Desde a retomada do mercado de capitais, em 2004, alguns setores resolveram se arriscar no mundo das companhias abertas. Foi assim com o sucroalcooleiro, capitaneado pela Cosan, e, mais recentemente, com a área de educação, que ingressou em bolsa por meio da Anhanguera. Sem fazer muito barulho, em junho do ano passado, o segmento de gestão de recursos de terceiros também ingressou na Bolsa de Valores de São Paulo (Bovespa), através da pioneira GP Investments. Fundada em 1993, a GP é uma das mais reconhecidas gestoras de private equity do País e, antes mesmo de sua própria abertura de capital, colheu lucros como acionista vendedora nos IPOs de empresas como ALL, Submarino e Gafisa.

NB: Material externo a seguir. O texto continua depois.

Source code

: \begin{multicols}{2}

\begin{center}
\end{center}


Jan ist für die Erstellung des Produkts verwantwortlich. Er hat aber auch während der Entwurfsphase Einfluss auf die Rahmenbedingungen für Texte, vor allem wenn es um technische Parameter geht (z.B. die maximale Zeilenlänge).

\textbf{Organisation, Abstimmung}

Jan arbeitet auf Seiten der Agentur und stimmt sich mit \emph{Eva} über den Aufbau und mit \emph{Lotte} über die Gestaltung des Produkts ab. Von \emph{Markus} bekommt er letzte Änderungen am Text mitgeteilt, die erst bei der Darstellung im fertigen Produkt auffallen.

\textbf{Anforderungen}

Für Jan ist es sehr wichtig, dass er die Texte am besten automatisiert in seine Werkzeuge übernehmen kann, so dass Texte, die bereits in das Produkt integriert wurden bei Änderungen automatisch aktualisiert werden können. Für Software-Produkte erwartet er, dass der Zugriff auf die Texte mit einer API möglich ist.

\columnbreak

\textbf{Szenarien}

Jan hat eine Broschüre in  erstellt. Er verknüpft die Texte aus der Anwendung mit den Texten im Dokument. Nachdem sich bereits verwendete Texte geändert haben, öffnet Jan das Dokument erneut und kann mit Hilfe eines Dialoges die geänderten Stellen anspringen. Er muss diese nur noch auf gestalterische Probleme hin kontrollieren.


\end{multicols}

Em maio último, o setor ganhou a adesão da Tarpon. E aguarda a próxima da fila, a Claritas, cujo pedido de registro para a oferta estava em análise na Comissão de Valores Mobiliários (CVM) até o fechamento desta edição. Rumores de mercado cogitam também o IPO da Gávea Investimentos, de Armínio Fraga.

Com uma proposta muito semelhante — todas fizeram ofertas de BDRs no mercado local —, elas trazem para a bolsa brasileira um modelo de negócio de características peculiares e, em alguns aspectos, controversas quando se trata de mercado de capitais. A começar pela questão da transparência. Para as gestoras de recursos, a estratégia de investimentos é um segredo essencial para o sucesso do negócio. Como conciliar isso com os níveis de transparência exigidos pelo mercado?

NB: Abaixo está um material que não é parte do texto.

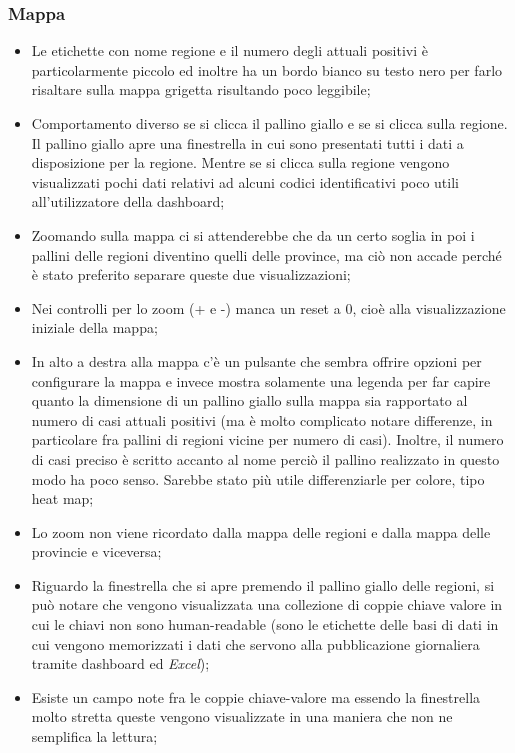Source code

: \subsubsection{Mappa}
\begin{itemize}
    \item Le etichette con nome regione e il numero degli attuali positivi è particolarmente piccolo ed inoltre ha un bordo bianco su testo nero per farlo risaltare sulla mappa grigetta risultando poco leggibile;
    \item Comportamento diverso se si clicca il pallino giallo e se si clicca sulla regione. Il pallino giallo apre una finestrella in cui sono presentati tutti i dati a disposizione per la regione. Mentre se si clicca sulla regione vengono visualizzati pochi dati relativi ad alcuni codici identificativi poco utili all'utilizzatore della dashboard;
    \item Zoomando sulla mappa ci si attenderebbe che da un certo soglia in poi i pallini delle regioni diventino quelli delle province, ma ciò non accade perché è stato preferito separare queste due visualizzazioni;
    \item Nei controlli per lo zoom (+ e -) manca un reset a 0, cioè alla visualizzazione iniziale della mappa;
    \item In alto a destra alla mappa c'è un pulsante che sembra offrire opzioni per configurare la mappa e invece mostra solamente una legenda per far capire quanto la dimensione di un pallino giallo sulla mappa sia rapportato al numero di casi attuali positivi (ma è molto complicato notare differenze, in particolare fra pallini di regioni vicine per numero di casi). Inoltre, il numero di casi preciso è scritto accanto al nome perciò il pallino realizzato in questo modo ha poco senso. Sarebbe stato più utile differenziarle per colore, tipo heat map;
    \item Lo zoom non viene ricordato dalla mappa delle regioni e dalla mappa delle provincie e viceversa;
    \item Riguardo la finestrella che si apre premendo il pallino giallo delle regioni, si può notare che vengono visualizzata una collezione di coppie chiave valore in cui le chiavi non sono human-readable (sono le etichette delle basi di dati in cui vengono memorizzati i dati che servono alla pubblicazione giornaliera tramite dashboard ed \textit{Excel});
    \item Esiste un campo note fra le coppie chiave-valore ma essendo la finestrella molto stretta queste vengono visualizzate in una maniera che non ne semplifica la lettura;

\end{itemize}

A dúvida não surgiu apenas por aqui. Nos Estados Unidos, onde os IPOs de gestoras de recursos também são crescentes — um dos exemplos mais recentes é o da Blackstone, a maior oferta inicial de ações dos últimos cinco anos em Wall Street —, as dificuldades em lidar com as exigências de transparência também estão na pauta. Em seu prospecto, a Blackstone traz, inclusive, um alerta: “Pretendemos ser uma companhia aberta diferente”, afirma, lembrando que pretende preservar os elementos de sua cultura que contribuíram para o crescimento da empresa enquanto estava fechada.

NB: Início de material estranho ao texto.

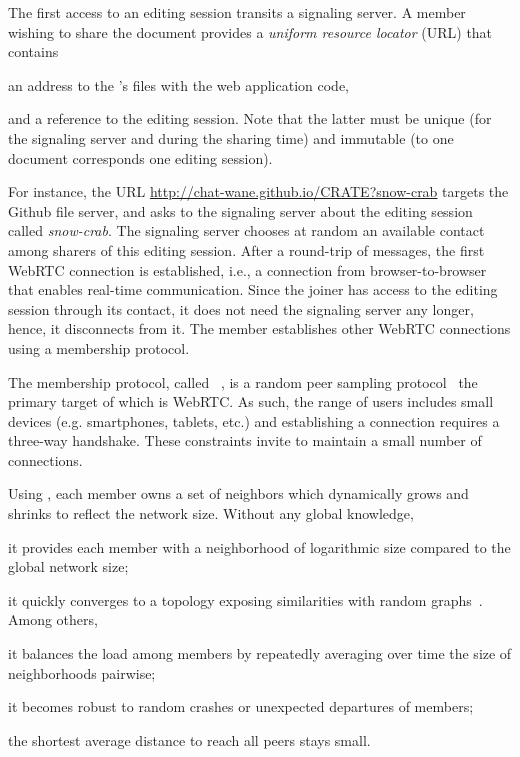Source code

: \begin{asparadesc}
\item [The first access] to an editing session transits a signaling server. A
  member wishing to share the document provides a \emph{uniform resource
    locator} (URL) that contains
  \begin{inparaenum}[(i)]
  \item an address to the \CRATE's files with the web application
    code,
  \item and a reference to the editing session. Note that the latter must be
    unique (for the signaling server and during the sharing time) and
    immutable (to one document corresponds one editing session).
  \end{inparaenum}
  For instance, the URL \url{http://chat-wane.github.io/CRATE?snow-crab} targets
  the Github file server, and asks to the signaling server about the editing
  session called \emph{snow-crab}.  The signaling server chooses at random an
  available contact among sharers of this editing session. After a round-trip of
  messages, the first WebRTC connection is established, i.e., a connection from
  browser-to-browser that enables real-time communication. Since the joiner has
  access to the editing session through its contact, it does not need the
  signaling server any longer, hence, it disconnects from it. The member
  establishes other WebRTC connections using a membership protocol.

\item [The membership protocol,] called \SPRAY~\cite{nedelec2015spray}, is a
  random peer sampling protocol~\cite{jelasity2007gossip} the primary target of
  which is WebRTC.  As such, the range of users includes small devices
  (e.g. smartphones, tablets, etc.) and establishing a connection requires a
  three-way handshake. These constraints invite to maintain a small number of
  connections.

  Using \SPRAY, each member owns a set of neighbors which dynamically grows and
  shrinks to reflect the network size. Without any global knowledge,
  \begin{inparaenum}[(i)]
  \item it provides each member with a neighborhood of logarithmic size compared
    to the global network size;
  \item it quickly converges to a topology exposing similarities with random
    graphs~\cite{erdos1959random}. Among others,
    \begin{inparaenum}[(a)]
    \item it balances the load among members by repeatedly averaging over time the
      size of neighborhoods pairwise;
    \item it becomes robust to random crashes or unexpected departures of
      members;
    \item the shortest average distance to reach all peers stays small.
    \end{inparaenum}
  \end{inparaenum}
  

\end{asparadesc}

A frase chamou a atenção do mercado — e ganhou destaque na imprensa. Para a revista semanal Barron’s, que dedicou a capa de sua edição de junho à Blackstone, a intenção de “ser diferente” significa dizer que nem mesmo os novos acionistas conhecerão seu funcionamento. Ou seja, continuará operando como se fosse uma empresa fechada. Na mesma linha seguiu a BusinessWeek. Logo no título, lança a pergunta: “Risco demasiado?” A reportagem sugere que há claras evidências de falta de transparência e governança na companhia, como a ausência de assembléias anuais com os acionistas, o pleno controle das firmas — inclusive dos salários a serem pagos — pelos executivos no comando e a ausência de direitos de voto no modelo tradicional.

No Brasil, ainda são tímidos os questionamentos sobre transparência. E, a julgar pelo desempenho das ações da GP, os investidores por aqui não se sentiram prejudicados por isso, ao menos por ora. Em um ano, os papéis da asset avançaram quase 150%, enquanto no mesmo período o Ibovespa subiu em torno de 55%. “As gestoras já contam com um bom nível de divulgação de informações porque o próprio cotista dos fundos exige esses dados, mas é claro que a abertura de capital é um passo muito maior”, comenta Luiz Fernando Figueiredo, sócio da Mauá Investimentos e presidente da Associação dos Investidores do Mercado de Capitais (Amec).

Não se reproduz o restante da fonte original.